Copy each line below that has "infinite".

▶ _Record excerpts_:
-- Opening Marker --
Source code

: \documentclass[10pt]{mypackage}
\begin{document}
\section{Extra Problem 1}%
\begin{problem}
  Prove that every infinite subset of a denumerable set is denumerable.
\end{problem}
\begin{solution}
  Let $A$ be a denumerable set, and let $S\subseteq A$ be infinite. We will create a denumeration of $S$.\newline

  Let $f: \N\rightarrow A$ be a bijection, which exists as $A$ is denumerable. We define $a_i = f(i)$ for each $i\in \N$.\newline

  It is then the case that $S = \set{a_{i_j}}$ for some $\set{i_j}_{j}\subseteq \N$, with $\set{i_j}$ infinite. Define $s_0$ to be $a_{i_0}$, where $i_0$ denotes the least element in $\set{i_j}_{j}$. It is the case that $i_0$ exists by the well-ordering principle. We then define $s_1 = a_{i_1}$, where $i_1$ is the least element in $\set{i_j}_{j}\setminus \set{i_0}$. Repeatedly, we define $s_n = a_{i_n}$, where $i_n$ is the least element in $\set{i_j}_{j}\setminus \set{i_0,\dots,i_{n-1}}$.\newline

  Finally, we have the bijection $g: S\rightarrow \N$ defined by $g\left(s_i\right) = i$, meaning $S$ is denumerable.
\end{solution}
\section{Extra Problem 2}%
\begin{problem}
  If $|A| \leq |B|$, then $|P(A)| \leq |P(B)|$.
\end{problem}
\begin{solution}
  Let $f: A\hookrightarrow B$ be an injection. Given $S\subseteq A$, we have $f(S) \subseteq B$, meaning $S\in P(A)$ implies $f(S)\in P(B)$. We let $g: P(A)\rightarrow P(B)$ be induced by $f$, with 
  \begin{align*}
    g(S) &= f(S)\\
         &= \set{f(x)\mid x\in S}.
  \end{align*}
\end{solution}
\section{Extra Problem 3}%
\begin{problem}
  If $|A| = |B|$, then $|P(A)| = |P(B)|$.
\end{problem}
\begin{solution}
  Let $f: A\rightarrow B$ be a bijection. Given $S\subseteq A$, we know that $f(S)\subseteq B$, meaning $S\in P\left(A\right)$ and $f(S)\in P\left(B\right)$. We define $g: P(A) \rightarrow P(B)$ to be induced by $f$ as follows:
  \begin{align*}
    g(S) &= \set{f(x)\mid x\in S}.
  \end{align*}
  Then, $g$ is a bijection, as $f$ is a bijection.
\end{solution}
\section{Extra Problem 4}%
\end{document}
-- Closing Marker --
-- Opening Marker --
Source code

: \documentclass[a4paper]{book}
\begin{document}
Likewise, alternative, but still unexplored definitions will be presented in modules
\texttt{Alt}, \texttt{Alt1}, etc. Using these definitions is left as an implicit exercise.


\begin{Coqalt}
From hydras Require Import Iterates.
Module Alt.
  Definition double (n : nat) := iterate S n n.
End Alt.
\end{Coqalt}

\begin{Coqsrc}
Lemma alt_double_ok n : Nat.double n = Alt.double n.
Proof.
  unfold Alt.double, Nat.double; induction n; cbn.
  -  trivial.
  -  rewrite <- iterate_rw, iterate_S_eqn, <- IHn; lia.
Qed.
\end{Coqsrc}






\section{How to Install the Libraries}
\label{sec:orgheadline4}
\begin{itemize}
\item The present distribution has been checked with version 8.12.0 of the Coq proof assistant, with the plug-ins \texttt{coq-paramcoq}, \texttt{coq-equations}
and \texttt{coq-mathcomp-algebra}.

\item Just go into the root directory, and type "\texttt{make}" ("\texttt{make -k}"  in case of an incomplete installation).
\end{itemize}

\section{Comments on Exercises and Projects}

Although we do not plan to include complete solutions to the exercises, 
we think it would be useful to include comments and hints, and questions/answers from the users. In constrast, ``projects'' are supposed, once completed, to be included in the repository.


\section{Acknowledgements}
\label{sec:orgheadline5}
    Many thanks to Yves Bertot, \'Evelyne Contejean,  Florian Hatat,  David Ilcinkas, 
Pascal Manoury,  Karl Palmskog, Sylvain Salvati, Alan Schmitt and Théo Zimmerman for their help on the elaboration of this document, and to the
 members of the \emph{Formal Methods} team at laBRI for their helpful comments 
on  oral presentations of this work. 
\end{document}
-- Closing Marker --
▶ _Result of the task_:
  Prove that every infinite subset of a denumerable set is denumerable.
  Let $A$ be a denumerable set, and let $S\subseteq A$ be infinite. We will create a denumeration of $S$.\newline
  It is then the case that $S = \set{a_{i_j}}$ for some $\set{i_j}_{j}\subseteq \N$, with $\set{i_j}$ infinite. Define $s_0$ to be $a_{i_0}$, where $i_0$ denotes the least element in $\set{i_j}_{j}$. It is the case that $i_0$ exists by the well-ordering principle. We then define $s_1 = a_{i_1}$, where $i_1$ is the least element in $\set{i_j}_{j}\setminus \set{i_0}$. Repeatedly, we define $s_n = a_{i_n}$, where $i_n$ is the least element in $\set{i_j}_{j}\setminus \set{i_0,\dots,i_{n-1}}$.\newline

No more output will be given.